Érétrie n’était toutefois pas en reste, avec un héros « à la fois très connu et méconnu, Narcisse. » Nous connaissons le poème d’Ovide, qui narre l’histoire de ce jeune homme d’une grande beauté, transformé en fleur après être tombé amoureux de son reflet. « Il s’agit d’une fable élaborée assez tardivement, dont on ne connaît pas d’autre témoin avant les Métamorphoses. Ce récit avait-il malgré cela un ancrage plus ancien ? », s’est demandé Denis Knoepfler.

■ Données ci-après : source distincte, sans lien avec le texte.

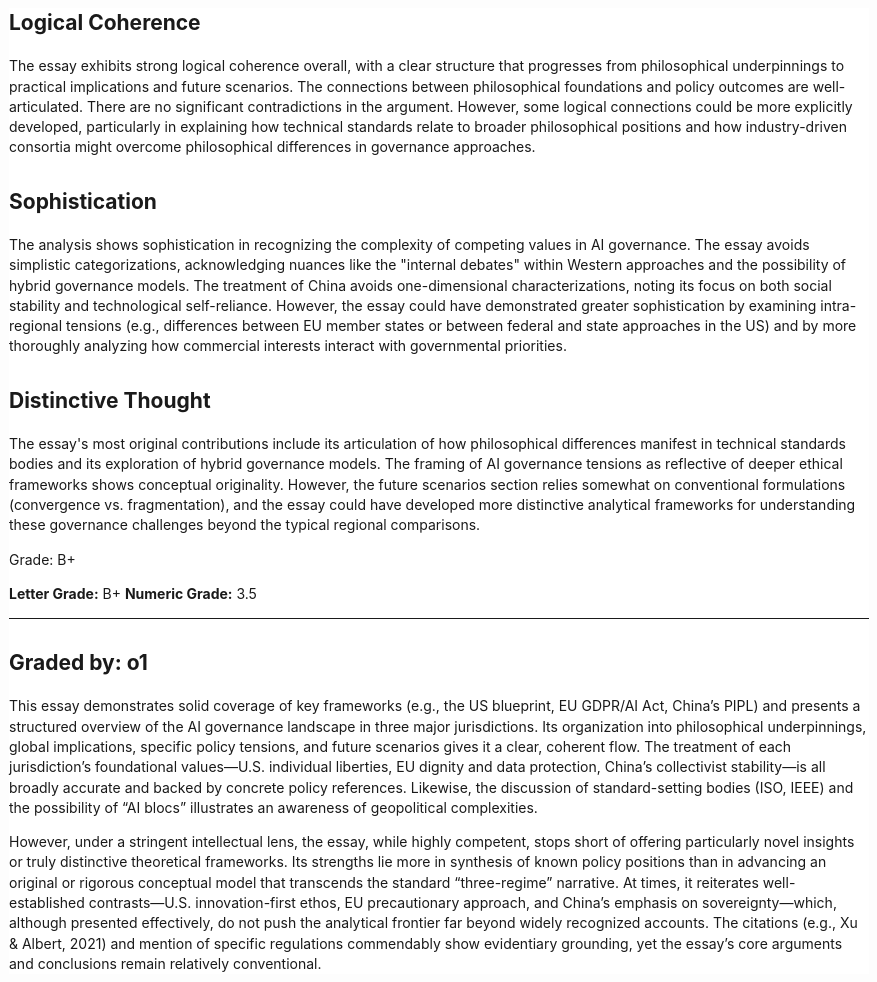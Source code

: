 ## Logical Coherence
The essay exhibits strong logical coherence overall, with a clear structure that progresses from philosophical underpinnings to practical implications and future scenarios. The connections between philosophical foundations and policy outcomes are well-articulated. There are no significant contradictions in the argument. However, some logical connections could be more explicitly developed, particularly in explaining how technical standards relate to broader philosophical positions and how industry-driven consortia might overcome philosophical differences in governance approaches.

## Sophistication
The analysis shows sophistication in recognizing the complexity of competing values in AI governance. The essay avoids simplistic categorizations, acknowledging nuances like the "internal debates" within Western approaches and the possibility of hybrid governance models. The treatment of China avoids one-dimensional characterizations, noting its focus on both social stability and technological self-reliance. However, the essay could have demonstrated greater sophistication by examining intra-regional tensions (e.g., differences between EU member states or between federal and state approaches in the US) and by more thoroughly analyzing how commercial interests interact with governmental priorities.

## Distinctive Thought
The essay's most original contributions include its articulation of how philosophical differences manifest in technical standards bodies and its exploration of hybrid governance models. The framing of AI governance tensions as reflective of deeper ethical frameworks shows conceptual originality. However, the future scenarios section relies somewhat on conventional formulations (convergence vs. fragmentation), and the essay could have developed more distinctive analytical frameworks for understanding these governance challenges beyond the typical regional comparisons.

Grade: B+

**Letter Grade:** B+
**Numeric Grade:** 3.5

---

## Graded by: o1

This essay demonstrates solid coverage of key frameworks (e.g., the US blueprint, EU GDPR/AI Act, China’s PIPL) and presents a structured overview of the AI governance landscape in three major jurisdictions. Its organization into philosophical underpinnings, global implications, specific policy tensions, and future scenarios gives it a clear, coherent flow. The treatment of each jurisdiction’s foundational values—U.S. individual liberties, EU dignity and data protection, China’s collectivist stability—is all broadly accurate and backed by concrete policy references. Likewise, the discussion of standard-setting bodies (ISO, IEEE) and the possibility of “AI blocs” illustrates an awareness of geopolitical complexities.

However, under a stringent intellectual lens, the essay, while highly competent, stops short of offering particularly novel insights or truly distinctive theoretical frameworks. Its strengths lie more in synthesis of known policy positions than in advancing an original or rigorous conceptual model that transcends the standard “three-regime” narrative. At times, it reiterates well-established contrasts—U.S. innovation-first ethos, EU precautionary approach, and China’s emphasis on sovereignty—which, although presented effectively, do not push the analytical frontier far beyond widely recognized accounts. The citations (e.g., Xu & Albert, 2021) and mention of specific regulations commendably show evidentiary grounding, yet the essay’s core arguments and conclusions remain relatively conventional.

Il semblerait bien que oui. En face d’Érétrie, de l’autre côté du détroit de l’Euripe, se trouve Oropos. Si cette ville de Boétie est surtout connue aujourd’hui comme terminus des ferries qui voguent vers l’île d’Eubée, ce fut un comptoir commercial très disputé dans l’Antiquité. L’historien Strabon (vers 60 av. J.-C. – 20 ap. J.-C.) rapporte que non loin du sanctuaire princpal de cette cité, consacré au héros médecin Amphiaraos, s’élevait « le monument funéraire de Narcisse dit l’Érétrien. L’auteur ajoute qu’il fallait faire silence devant ce tombeau, sans donner davantage d’explications, note Denis Knoepfler. Figure héroïque, ce personnage conserve donc, après sa mort, une force que l’on doit respecter. »
La tribu de Narcisse
L’ancrage géographique de Narcisse est encore renforcé par deux inscriptions trouvées à Érétrie dans les années 70. Dès la fin du VIe siècle av. J.-C. au moins, la population de cette cité était répartie en six tribus (phylai), un terme à ne pas prendre dans son sens ethnographique. Or, l’une des phylai portait le nom de Narcisse sous une forme dialectale caractéristique de l’Eubée (Narkittis). « Cela démontre que ce héros était l’une des figures les plus vénérées, puisque l’on a donné son nom à l’une des composantes de la cité démocratique. Cela n’était pas propre à Érétrie puisque l’on a des exemples très semblables à Athènes », relève Denis Knoepfler.
Dans le texte d’Ovide, Narcisse est présenté comme un chasseur. Le lien avec Artémis, déesse de la chasse, nous traverse l’esprit comme une flèche. Dans un commentaire aux Bucoliques de Virgile (70 av. J.-C. – 19 ap. J.-C.), il est dit que le nom de la fleur, le narcisse donc, provient « de Narcissus fils d’Amarynthus, qui fut un Érétrien originaire de l’île d’Eubée ». Cet personnage, qui porte le même nom que la bourgade abritant le sanctuaire d’Artémis, aurait également été, selon un autre témoignage, un chasseur au service de la déesse.
« Je crois volontiers qu’il existait, dans le sanctuaire d’Artémis, un lieu de culte pour ce Narcisse érétrien, un héros sauvage sur lequel s’est ensuite greffé, en Béotie, un mythe devenu universel », conclut Denis Knoepfler. Une figure importante à placer sur le même plan que Hyakinthos (jacinthe), le Spartiate avec lequel il partage un nom de fleur des lieux humides.
Le cheminement qui a permis à Denis Knoepler de retrouver les origines de Narcisse peuvent être découvertes en détail dans son ouvrage La patrie de Narcisse. Un héros mythique enraciné dans le sol et dans l’histoire d’une cité grecque. Odile Jacob (2010), 238 p.